HIGH COURT OF JUDICATURE AT ALLAHABAD AFR Reserved Court No. - 3 Case :- FIRST APPEAL FROM ORDER No. - 602 of 2014 Appellant :- Kanpur Jal Sansthan,Kanpur Thru' Its G.M. And Another Respondent :- M/S Bapu Constructions Thru' Ram Chandra Counsel for Appellant :- R.M. Saggi,Anil Sharma,Ravi Kant Counsel for Respondent :- Anil Kumar Yadav Hon'ble Krishna Murari,J.
Hon'ble Pratyush Kumar,J.
( Delivered by Hon'ble Pratyush Kumar, J.) The instant appeal is directed against the order dated 30.3.2013 passed by the District Judge, Kanpur Nagar in Misc. Case No.40/70 of 2009 (Kanpur Jal Sansthan Vs. M/s Bapu Constructions) and Award dated 20.1.2009 passed by Shri Sunil Bhatnagar, Arbitrator in Arbitration Petition No.32 of 2003.
Heard Shri Ravi Kant, learned Senior Advocate assisted by Shri R.M. Saggi, learned counsel for the appellants and Shri Anil Kumar Yadav, learned counsel for the respondent.
The brief facts involved in the matter are that Shri Sunil Bhatnagar was nominated as Arbitrator under Section 11 of the Arbitration and Conciliation Act, 1996 ( hereinafter referred to as ' the 1996 Act') by order dated 23.09.2005 by the Chief Justice to decide the dispute between the parties. According to the claimant/ respondent (hereinafter referred to as ' the respondent'), he had entered into an agreement with the opposite party/ appellant ( hereinafter referred to as ' the appellant') to carry out the works of supply and filling of 0.3 to 0.4 mm sand (Morang) for slow and filters. Work Order No.Jal/Civil/Work/3/87 dated 24.2.1987 of Rs.21,43,200/- was issued. The work was to be commenced from 23.05.1987 and was to be completed within one year.
According to the respondent, he had completed the work within the time and there was no complaint against his work. Even then following amounts were illegally detained and not paid by the appellants.
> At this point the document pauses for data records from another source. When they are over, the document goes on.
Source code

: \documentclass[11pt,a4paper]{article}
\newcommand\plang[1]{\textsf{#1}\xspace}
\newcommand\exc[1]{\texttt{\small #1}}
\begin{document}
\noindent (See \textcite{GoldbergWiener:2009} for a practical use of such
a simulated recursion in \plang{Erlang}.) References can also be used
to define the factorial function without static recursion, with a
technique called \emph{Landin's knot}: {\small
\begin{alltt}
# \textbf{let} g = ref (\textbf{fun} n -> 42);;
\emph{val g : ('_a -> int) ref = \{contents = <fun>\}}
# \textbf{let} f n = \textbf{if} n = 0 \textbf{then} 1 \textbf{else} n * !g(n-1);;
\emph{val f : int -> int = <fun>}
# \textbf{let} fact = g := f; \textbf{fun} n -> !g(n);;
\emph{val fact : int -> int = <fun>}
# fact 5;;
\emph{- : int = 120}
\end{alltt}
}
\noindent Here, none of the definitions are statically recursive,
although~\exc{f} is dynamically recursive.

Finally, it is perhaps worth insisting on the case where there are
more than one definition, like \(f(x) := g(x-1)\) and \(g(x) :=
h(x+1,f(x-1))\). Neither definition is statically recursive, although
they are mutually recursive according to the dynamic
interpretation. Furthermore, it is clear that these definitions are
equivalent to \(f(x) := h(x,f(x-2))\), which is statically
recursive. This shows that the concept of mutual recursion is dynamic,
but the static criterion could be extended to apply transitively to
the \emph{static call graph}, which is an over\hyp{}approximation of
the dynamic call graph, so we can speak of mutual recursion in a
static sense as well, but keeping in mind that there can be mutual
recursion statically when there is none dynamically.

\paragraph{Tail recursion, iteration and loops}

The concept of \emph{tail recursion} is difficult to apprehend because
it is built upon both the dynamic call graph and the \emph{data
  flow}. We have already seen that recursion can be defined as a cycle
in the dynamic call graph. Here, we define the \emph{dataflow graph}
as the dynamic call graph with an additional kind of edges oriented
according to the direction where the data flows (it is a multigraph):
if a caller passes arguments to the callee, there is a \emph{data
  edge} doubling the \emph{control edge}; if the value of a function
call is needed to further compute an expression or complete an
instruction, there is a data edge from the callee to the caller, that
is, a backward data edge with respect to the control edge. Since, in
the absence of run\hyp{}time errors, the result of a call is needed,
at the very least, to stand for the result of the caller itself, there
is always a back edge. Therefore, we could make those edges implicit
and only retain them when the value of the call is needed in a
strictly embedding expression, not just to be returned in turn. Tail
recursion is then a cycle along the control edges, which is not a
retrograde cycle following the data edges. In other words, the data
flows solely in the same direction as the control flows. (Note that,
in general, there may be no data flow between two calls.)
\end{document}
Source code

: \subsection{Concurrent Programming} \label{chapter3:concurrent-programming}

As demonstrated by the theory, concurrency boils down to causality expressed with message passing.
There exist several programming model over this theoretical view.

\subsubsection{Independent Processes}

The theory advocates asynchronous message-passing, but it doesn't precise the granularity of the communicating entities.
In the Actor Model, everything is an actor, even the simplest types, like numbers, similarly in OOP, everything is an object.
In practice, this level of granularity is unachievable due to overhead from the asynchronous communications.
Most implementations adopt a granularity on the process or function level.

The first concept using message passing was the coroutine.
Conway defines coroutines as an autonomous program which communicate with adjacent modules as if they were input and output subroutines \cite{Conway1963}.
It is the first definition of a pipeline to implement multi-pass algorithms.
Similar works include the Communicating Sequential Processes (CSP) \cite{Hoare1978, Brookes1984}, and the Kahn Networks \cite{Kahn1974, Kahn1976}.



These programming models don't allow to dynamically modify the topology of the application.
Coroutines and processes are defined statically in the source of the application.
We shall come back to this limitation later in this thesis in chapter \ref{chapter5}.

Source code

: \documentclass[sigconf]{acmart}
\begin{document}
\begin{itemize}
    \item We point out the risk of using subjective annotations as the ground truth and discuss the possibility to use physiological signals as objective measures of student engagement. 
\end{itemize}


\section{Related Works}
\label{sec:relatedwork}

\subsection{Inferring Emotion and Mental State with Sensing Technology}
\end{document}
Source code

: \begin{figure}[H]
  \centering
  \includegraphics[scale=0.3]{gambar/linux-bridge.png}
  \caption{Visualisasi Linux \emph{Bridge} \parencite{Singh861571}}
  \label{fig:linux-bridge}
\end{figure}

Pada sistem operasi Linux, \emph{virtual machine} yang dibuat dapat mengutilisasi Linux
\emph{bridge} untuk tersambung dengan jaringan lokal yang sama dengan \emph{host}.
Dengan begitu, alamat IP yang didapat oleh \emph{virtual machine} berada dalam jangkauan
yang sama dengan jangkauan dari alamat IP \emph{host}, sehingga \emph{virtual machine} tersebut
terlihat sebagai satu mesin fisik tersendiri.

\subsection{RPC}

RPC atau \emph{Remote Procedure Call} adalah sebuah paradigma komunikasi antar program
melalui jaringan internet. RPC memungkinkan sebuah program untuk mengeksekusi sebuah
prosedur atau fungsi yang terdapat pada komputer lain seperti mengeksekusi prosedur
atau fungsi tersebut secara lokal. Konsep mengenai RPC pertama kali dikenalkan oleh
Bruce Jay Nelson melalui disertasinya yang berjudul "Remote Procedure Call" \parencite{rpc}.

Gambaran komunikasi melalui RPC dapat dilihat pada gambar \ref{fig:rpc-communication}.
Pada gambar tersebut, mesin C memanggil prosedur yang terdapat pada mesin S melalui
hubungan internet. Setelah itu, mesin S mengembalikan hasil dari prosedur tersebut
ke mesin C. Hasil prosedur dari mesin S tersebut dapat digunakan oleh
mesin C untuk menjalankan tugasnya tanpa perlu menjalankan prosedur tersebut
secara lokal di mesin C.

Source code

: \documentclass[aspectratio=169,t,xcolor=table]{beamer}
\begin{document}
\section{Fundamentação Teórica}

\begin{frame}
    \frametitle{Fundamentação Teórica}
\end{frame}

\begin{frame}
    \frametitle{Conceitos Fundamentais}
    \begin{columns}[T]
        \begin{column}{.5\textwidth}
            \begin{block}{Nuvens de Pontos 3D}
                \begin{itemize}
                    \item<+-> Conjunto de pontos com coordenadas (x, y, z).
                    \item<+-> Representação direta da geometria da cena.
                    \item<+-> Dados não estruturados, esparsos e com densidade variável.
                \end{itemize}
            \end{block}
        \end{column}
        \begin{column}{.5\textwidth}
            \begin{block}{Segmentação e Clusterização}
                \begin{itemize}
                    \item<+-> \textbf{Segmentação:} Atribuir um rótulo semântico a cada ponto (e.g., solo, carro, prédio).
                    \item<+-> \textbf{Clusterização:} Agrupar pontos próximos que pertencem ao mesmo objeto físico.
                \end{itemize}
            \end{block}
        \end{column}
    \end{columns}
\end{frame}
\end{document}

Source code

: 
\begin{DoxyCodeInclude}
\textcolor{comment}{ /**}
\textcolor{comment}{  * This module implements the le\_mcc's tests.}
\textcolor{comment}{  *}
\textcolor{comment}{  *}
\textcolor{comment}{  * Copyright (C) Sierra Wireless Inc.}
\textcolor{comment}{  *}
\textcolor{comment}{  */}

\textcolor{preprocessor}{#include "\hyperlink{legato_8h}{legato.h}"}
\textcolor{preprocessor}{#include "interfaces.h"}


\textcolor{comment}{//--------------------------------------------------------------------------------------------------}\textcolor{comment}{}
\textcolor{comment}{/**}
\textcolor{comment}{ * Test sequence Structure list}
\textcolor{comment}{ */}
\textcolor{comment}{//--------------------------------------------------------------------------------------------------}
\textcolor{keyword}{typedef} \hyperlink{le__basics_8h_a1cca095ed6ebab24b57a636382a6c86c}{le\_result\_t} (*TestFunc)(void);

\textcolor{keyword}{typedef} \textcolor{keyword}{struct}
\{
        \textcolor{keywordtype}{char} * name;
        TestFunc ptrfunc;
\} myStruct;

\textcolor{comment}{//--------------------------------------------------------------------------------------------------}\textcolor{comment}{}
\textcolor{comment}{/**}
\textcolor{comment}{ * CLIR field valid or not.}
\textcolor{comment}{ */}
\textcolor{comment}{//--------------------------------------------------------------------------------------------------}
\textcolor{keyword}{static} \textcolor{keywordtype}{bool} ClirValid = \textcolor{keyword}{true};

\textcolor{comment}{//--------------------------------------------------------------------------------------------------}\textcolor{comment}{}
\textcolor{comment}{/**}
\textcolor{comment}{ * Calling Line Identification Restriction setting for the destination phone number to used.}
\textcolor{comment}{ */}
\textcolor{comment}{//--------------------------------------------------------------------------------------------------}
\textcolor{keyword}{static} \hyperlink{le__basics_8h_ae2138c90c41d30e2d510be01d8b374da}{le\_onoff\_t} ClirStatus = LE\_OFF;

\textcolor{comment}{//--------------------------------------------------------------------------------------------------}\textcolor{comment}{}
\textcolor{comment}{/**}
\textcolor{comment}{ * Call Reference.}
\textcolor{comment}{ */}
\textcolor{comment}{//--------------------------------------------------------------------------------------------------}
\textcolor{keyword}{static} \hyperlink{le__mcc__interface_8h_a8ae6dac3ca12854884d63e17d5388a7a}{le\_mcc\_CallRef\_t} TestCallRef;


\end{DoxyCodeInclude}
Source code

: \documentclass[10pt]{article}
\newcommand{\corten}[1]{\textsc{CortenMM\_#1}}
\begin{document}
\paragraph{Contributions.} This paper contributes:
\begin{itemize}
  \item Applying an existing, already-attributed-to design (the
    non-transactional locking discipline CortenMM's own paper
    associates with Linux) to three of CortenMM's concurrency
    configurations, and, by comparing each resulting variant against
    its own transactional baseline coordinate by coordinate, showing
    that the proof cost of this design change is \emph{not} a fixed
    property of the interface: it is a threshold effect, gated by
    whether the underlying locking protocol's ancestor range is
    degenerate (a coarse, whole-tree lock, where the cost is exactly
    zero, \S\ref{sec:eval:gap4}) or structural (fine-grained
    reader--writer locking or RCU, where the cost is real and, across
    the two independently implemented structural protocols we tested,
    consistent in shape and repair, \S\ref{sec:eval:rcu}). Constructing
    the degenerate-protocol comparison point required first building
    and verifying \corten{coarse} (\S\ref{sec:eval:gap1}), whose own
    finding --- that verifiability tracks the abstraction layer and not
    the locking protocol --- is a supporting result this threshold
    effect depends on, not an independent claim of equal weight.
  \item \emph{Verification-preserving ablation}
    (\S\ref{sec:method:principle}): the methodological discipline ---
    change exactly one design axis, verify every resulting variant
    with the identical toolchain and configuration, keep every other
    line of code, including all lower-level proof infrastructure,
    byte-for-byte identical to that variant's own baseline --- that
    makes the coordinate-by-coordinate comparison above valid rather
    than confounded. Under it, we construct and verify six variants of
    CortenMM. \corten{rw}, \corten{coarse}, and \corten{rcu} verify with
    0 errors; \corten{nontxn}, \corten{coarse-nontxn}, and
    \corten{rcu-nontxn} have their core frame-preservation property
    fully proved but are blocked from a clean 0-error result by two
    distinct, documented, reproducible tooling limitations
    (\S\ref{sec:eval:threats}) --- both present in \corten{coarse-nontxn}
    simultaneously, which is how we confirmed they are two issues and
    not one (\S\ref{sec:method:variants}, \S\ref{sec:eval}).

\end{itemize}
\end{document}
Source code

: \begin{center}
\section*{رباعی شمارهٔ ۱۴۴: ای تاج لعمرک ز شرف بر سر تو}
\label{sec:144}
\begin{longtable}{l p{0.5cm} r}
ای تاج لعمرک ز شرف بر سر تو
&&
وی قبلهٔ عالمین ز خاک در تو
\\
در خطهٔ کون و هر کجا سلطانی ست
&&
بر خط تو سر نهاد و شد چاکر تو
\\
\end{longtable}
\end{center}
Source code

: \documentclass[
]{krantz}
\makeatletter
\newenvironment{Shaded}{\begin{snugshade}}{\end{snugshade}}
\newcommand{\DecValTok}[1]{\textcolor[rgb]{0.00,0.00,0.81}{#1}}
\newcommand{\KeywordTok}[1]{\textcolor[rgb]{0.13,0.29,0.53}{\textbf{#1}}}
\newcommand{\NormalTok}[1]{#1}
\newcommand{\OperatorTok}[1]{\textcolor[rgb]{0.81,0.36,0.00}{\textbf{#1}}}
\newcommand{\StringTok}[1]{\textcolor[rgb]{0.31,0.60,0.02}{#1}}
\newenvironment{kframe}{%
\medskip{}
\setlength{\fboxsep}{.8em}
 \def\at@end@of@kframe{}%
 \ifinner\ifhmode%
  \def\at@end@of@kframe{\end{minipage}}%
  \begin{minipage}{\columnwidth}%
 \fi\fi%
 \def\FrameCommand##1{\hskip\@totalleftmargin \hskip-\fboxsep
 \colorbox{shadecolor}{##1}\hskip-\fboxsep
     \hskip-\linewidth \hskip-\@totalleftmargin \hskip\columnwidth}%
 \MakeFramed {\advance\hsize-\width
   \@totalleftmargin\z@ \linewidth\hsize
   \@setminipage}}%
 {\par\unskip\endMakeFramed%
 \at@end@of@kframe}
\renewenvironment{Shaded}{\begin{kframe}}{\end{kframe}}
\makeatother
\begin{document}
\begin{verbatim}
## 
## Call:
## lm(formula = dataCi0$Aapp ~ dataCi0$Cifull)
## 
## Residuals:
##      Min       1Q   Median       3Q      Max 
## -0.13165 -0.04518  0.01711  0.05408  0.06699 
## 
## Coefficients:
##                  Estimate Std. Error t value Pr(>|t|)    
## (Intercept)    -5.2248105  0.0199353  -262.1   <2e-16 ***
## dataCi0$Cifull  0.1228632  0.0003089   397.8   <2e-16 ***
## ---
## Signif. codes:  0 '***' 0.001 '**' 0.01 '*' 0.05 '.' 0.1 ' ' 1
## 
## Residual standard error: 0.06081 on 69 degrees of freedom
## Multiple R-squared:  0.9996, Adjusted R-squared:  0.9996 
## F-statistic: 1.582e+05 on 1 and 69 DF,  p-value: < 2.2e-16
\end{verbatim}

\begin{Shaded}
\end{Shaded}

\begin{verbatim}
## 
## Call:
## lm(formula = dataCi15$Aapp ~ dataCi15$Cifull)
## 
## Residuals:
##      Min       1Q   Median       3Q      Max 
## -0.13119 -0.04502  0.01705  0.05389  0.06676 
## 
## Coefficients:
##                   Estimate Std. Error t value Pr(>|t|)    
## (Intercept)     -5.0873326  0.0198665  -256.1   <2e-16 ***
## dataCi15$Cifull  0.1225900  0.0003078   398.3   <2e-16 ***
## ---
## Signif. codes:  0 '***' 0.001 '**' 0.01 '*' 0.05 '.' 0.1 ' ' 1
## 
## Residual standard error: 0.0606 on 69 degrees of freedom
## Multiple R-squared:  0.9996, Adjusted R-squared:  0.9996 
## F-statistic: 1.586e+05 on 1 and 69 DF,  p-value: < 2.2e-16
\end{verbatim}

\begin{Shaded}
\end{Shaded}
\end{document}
1.Balance amount toward final bill: Rs.491,492.68
2.Earnest money and security money deducted from the running bill : Rs.1,65,800.00 Resultantly according to the respondent, he was entitled for payment of Rs.22,89,536.00 as interest on the claimed amount @ 15% with usual costs. Claim and counter-claim were filed. Affidavits were exchanged and the following award was passed;
" In view of above discussion, the claimant is, therefore, entitled to get Rs.4,91,482.68 paise towards the final bill, Rs.1,65,800/-towards earnest money and security money and interest thereon at the rate of 18% per annum with effect from 30.5.1988 till the date of award i.e. 18.01.2009. However, the claimant is not entitled to claim the loss of profits of Rs.17,17,152/-. The claimant is certainly legitimately entitled to claim compensation for the deprivation of the use of money which may be called interest, compensation or damages and which is valid for the period of dispute pending before the arbitration tribunal.
The claimant is also entitled to get Rs.33,000/- as fees paid to his counsel and Rs.1,00,000/- as arbitration fees and other expenses.
Accordingly for the reasons stated above, the claim is partly allowed. The amount of Rs.32,62,415.30 paise, the details of which are being given below shall be paid by the opposite party to the claimant with one month from the date of the award. If the amount is not paid within the period fixed, the claimant shall be entitled for 18% per annum as interest on the whole amount till the amount is actually paid.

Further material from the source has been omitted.